**Task to complete:** Lines with "Renders" in them are to be located in the listing below and copied.

**Material provided:**

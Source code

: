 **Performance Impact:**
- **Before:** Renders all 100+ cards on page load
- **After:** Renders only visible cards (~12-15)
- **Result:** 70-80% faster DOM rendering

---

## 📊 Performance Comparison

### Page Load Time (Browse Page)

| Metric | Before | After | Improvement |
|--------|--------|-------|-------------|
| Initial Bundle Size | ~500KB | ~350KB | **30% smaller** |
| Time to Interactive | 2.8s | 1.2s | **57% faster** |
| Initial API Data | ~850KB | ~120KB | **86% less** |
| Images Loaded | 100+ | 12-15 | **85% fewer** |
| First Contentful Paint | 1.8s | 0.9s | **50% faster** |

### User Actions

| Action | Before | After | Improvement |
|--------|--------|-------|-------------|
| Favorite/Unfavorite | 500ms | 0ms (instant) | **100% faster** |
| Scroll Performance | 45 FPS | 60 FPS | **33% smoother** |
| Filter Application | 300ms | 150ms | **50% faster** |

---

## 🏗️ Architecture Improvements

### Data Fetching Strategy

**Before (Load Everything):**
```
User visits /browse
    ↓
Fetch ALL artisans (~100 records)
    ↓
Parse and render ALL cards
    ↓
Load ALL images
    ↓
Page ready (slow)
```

**Response to this exercise:**
- **Before:** Renders all 100+ cards on page load
- **After:** Renders only visible cards (~12-15)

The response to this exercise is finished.